(Data begins)
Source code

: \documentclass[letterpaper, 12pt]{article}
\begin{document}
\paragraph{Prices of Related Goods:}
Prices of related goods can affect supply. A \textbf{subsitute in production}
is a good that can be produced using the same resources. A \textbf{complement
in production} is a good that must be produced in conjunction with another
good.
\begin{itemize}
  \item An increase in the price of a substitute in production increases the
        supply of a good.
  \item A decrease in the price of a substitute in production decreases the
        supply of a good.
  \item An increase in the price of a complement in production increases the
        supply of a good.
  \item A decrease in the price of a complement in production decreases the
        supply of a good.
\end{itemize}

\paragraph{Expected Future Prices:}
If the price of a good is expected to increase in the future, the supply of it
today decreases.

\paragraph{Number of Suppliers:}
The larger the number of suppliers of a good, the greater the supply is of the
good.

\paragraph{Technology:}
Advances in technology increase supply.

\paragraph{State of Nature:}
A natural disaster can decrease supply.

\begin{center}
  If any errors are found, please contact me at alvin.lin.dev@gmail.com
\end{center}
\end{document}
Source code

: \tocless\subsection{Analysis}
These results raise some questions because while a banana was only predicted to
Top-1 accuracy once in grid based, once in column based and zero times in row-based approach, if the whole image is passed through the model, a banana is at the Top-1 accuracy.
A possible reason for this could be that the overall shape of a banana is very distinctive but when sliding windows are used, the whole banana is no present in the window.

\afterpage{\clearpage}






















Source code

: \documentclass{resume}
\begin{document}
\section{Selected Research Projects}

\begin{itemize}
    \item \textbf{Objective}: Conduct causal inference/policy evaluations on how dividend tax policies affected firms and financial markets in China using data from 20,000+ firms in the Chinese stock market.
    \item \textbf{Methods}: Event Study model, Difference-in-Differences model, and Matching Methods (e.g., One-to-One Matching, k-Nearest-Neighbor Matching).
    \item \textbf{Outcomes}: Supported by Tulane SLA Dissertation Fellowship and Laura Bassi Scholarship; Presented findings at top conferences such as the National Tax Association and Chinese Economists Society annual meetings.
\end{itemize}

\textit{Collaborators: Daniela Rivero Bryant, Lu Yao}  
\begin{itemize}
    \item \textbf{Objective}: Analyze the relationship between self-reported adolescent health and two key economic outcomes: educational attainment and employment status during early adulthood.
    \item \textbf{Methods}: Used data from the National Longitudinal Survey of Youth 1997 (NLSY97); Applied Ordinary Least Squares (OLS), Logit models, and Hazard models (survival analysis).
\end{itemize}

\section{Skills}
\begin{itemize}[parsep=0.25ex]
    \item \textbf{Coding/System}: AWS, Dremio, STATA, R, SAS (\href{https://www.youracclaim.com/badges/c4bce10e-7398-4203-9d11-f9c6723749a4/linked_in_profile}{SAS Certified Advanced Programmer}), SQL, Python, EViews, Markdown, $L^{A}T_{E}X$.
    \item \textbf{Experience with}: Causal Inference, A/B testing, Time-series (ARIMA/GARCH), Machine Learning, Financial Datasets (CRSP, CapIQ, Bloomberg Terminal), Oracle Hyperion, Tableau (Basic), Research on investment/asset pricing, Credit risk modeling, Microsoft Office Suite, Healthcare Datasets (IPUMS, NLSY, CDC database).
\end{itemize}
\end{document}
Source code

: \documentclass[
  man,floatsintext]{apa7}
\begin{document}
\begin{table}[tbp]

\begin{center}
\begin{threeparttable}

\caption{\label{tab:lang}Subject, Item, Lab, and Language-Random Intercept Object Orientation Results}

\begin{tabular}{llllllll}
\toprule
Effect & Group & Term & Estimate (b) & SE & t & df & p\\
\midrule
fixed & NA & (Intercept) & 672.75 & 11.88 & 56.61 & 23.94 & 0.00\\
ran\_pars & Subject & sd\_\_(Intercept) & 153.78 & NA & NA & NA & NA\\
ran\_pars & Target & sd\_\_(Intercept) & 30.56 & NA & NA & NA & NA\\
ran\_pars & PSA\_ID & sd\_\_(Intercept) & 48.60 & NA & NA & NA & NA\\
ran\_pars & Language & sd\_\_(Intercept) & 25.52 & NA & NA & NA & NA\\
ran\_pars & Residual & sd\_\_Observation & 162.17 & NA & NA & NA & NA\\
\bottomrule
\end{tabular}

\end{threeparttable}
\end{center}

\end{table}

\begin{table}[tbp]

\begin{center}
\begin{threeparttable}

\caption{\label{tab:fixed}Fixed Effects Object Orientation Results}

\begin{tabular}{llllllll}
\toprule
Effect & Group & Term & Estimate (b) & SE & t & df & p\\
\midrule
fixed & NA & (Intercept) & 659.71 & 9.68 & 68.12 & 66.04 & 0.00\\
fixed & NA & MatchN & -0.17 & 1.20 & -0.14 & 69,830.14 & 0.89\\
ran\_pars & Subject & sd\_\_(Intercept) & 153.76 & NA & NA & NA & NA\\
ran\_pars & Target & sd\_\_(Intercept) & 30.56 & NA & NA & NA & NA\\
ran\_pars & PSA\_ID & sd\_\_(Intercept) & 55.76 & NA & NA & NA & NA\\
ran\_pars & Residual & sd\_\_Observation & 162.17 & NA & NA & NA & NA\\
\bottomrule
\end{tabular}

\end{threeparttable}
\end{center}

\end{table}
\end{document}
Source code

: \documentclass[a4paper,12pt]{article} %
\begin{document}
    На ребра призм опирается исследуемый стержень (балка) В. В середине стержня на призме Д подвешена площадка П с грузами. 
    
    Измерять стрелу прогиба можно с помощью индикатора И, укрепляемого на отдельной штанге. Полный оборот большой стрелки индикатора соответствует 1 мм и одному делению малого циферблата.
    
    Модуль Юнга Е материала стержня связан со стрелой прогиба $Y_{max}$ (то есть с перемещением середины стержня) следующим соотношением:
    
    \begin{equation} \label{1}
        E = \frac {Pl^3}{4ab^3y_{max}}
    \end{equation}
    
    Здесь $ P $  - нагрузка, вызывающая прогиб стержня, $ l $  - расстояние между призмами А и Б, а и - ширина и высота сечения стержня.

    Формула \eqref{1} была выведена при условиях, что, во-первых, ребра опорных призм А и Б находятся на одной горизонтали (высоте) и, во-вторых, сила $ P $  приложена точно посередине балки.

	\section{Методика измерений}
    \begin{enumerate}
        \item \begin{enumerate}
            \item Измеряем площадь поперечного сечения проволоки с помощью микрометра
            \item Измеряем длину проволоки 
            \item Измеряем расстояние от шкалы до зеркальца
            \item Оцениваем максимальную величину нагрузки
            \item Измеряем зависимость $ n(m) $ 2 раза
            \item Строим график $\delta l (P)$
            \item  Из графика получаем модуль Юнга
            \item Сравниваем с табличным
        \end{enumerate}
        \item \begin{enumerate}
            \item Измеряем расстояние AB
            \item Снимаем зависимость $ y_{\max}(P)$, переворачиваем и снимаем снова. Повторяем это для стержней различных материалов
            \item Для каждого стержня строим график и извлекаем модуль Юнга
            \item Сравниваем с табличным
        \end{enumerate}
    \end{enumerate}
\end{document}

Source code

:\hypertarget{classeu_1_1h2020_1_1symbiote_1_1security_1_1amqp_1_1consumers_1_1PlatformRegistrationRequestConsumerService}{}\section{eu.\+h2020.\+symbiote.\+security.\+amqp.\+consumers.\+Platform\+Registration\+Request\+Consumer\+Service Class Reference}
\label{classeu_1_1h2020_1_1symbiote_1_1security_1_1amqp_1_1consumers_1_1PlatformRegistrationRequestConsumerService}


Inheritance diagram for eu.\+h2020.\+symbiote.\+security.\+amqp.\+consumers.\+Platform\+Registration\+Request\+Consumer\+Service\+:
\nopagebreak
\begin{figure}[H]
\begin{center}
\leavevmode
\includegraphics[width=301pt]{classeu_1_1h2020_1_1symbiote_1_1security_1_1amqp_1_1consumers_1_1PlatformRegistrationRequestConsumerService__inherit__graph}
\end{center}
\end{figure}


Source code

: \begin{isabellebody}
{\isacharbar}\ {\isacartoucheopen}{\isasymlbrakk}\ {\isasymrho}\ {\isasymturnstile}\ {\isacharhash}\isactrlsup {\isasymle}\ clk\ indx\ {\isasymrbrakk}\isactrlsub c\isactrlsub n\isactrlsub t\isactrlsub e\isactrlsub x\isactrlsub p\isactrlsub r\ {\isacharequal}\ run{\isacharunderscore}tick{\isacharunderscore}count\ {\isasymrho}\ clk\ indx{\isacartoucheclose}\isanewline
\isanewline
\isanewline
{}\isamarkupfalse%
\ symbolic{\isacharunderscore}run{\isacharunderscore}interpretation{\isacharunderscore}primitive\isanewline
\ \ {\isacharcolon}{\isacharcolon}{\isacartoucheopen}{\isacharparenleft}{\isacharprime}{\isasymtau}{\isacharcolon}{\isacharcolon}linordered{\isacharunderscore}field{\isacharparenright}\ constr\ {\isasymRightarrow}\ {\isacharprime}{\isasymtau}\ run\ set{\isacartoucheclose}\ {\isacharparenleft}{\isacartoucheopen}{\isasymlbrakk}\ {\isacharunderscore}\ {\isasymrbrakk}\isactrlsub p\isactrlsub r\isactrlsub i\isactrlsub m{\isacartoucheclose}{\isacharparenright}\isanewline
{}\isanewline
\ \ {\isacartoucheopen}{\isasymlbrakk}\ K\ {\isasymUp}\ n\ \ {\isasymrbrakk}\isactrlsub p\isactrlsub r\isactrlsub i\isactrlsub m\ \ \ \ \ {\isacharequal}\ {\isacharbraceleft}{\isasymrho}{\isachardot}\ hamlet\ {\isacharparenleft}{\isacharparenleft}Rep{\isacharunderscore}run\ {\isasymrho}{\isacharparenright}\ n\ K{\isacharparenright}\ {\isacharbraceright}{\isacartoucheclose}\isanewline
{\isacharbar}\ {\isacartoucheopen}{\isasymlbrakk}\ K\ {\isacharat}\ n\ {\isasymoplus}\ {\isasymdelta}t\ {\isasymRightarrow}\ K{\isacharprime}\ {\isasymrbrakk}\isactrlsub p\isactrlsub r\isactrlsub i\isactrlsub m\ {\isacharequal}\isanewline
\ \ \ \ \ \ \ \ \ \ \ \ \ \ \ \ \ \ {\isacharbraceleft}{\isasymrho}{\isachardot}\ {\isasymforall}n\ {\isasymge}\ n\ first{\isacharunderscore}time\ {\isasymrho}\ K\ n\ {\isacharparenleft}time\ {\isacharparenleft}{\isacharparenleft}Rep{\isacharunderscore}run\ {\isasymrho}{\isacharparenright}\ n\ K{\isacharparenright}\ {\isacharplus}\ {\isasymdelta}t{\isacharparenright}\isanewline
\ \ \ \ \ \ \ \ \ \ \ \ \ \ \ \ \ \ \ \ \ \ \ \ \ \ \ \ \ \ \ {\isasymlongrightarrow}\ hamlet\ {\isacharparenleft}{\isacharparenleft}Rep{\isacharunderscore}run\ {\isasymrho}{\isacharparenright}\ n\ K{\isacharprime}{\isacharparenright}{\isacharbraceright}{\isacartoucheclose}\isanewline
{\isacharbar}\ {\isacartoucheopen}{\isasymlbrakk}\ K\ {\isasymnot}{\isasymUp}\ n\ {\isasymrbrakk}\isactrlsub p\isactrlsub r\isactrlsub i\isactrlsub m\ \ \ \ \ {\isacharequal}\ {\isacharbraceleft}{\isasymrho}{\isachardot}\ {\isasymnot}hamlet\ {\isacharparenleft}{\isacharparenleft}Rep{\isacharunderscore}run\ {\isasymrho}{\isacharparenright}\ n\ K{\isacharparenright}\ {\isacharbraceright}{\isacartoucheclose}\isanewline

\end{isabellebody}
(Data ends)
What you should do
Everything from the first line of the records above through the line containing "If the price" should be restated word for word; leave out all other lines.

Result for this task
Source code

: \documentclass[letterpaper, 12pt]{article}
\begin{document}
\paragraph{Prices of Related Goods:}
Prices of related goods can affect supply. A \textbf{subsitute in production}
is a good that can be produced using the same resources. A \textbf{complement
in production} is a good that must be produced in conjunction with another
good.
\begin{itemize}
  \item An increase in the price of a substitute in production increases the
        supply of a good.
  \item A decrease in the price of a substitute in production decreases the
        supply of a good.
  \item An increase in the price of a complement in production increases the
        supply of a good.
  \item A decrease in the price of a complement in production decreases the
        supply of a good.
\end{itemize}

\paragraph{Expected Future Prices:}
If the price of a good is expected to increase in the future, the supply of it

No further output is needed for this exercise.